This weekend all of Shade Stone Farm's employees completed the Eagleman 1/2 Ironman Triathlon in Cambridge, MD. OK, Shade Stone Farm only has two employees, but we both finished the race. A 1/2 Ironman Triathlon combines a 1.2 mile swim, 56 mile bike ride and a 13.1 mile run for a total distance of 70.3 miles of human powered locomotion! Shade Stone Farm promotes healthy, chemical free food and we believe this food significantly contributed to our preparation and successful completion of the race. In fact, our son made us some "energy balls" using our maple syrup. We ate these just before the race for a nice taste of home before the long, hot race. I've read that native Americans used maple syrup as a portable energy booster on long hunts (the original energy drink!). While we no longer need to cover long distances to secure our food, this race was a rewarding challenge that we are glad to have complete!
A big piece of Shade Stone Farm's mission involves sustainability. Like many farms we use a number of operational and management practices to enhance our agricultural sustainability (covered manure storage, riparian buffers, pasture rotation, etc...).

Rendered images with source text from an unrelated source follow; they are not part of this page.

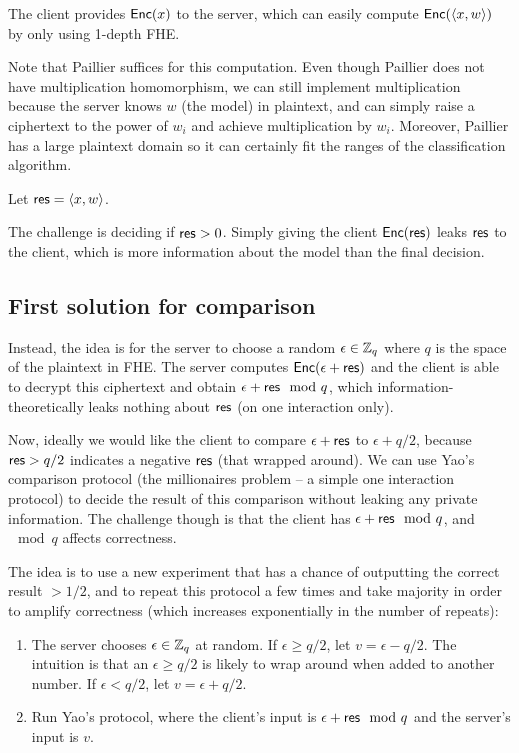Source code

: \documentclass[11pt]{article}
\begin{document}
The client provides $\mathsf{Enc}(x)$ to the server, which can easily compute
$\mathsf{Enc}(\langle x, w \rangle)$ by only using 1-depth FHE. 

Note that Paillier suffices for this computation. Even though Paillier does not have multiplication homomorphism, we can still implement
multiplication because the server knows $w$ (the model) in plaintext, and can simply raise a ciphertext to the power of $w_i$ and achieve multiplication by $w_i$. Moreover, Paillier has a large plaintext domain so it can certainly fit the ranges of the classification algorithm. 

Let $\mathsf{res} = \langle x,
w \rangle$.

The challenge is deciding if $\mathsf{res} > 0$. Simply giving the client $\mathsf{Enc}(\mathsf{res})$ leaks $\mathsf{res}$ to the client, which is more information about the model than the final decision.
                            
\subsection{First solution for comparison} %
\label{sub:first_solution_for_comparison}

Instead, the idea is for the server to choose a random $\epsilon \in {\mathbb Z}_q$ where $q$ is the space of the plaintext in FHE. The server computes $\mathsf{Enc}(\epsilon + \mathsf{res})$ and the client is able to decrypt this ciphertext and obtain $\epsilon + \mathsf{res} \mod q$, which information-theoretically leaks nothing about $\mathsf{res}$ (on one interaction only).

Now, ideally we would like the client to compare $\epsilon + \mathsf{res}$ to $\epsilon + q/2$, because $\mathsf{res} > q/2$ indicates a negative $\mathsf{res}$ (that wrapped around). We can use Yao's comparison protocol (the millionaires problem -- a simple one interaction protocol) to decide the result of this comparison without leaking any private information. The challenge though is that the client has $\epsilon + \mathsf{res} \mod q$, and $\mod q$ affects correctness.

The idea is to use a new experiment that has a chance of outputting the correct result $>1/2$, and to repeat this protocol a few times and take majority in order to amplify correctness (which increases exponentially in the number of repeats):

\newcommand{\eps}{\epsilon}

\begin{enumerate}
\item
    The server chooses $\epsilon \in {\mathbb Z}_q$ at random. If $\epsilon \geq q/2$,
    let $v = \eps - q/2$. The intuition is that an $\eps \geq q/2$ is likely to
    wrap around when added to another number. If $\eps < q/2$, let $v = \eps +
    q/2$.
\item Run Yao's protocol, where the client's input is $\eps + \res \mod q$ and the server's input is $v$.
\end{enumerate}
\end{document}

We will highlight some of those in a future post, but some of our "sustainability" is built right into our property. First, all of our water is supplied from a spring (that also feeds the pond visible in the banner photo on this page). Our on-site septic system processes and recycles our waste water. All of our winter heat and domestic hot water needs are met with an efficient wood gasification boiler. This device, in combination with some passive solar sun collection windows, allows us to heat this old farm house with less than 8 cords of wood. That makes optimal use of a plentiful, renewable resource we have right on our property. Finally, our grid-tied solar system is sized to produce all of our electrical needs over the course of a year.
This photo of the back of the house shows that this 180+ year old structure has a few modern tricks. In addition to the solar array, you can see the large south facing windows on the addition. These allow winter sun to warm the large thermal mass of the original stone wall located inside the addition. You can also see fuel wood stacked under the deck stairs and our on-site septic system in the foreground.
We have repaired the damage a bear caused to our Langstroth beehive and we added some extra protection to discourage our friend (who we've named Baloo) from returning. When we were making the repairs to the Langstroth hive we noticed that our swarm had returned to the Top Bar hive. We had found the swarm on a bush in one of our fields as we walked out to un-tap our maple trees. We captured the swarm and placed them in the Top Bar hive, but that night Baloo made his messy visit. We thought they were gone for good, but lucky for us, they have returned!!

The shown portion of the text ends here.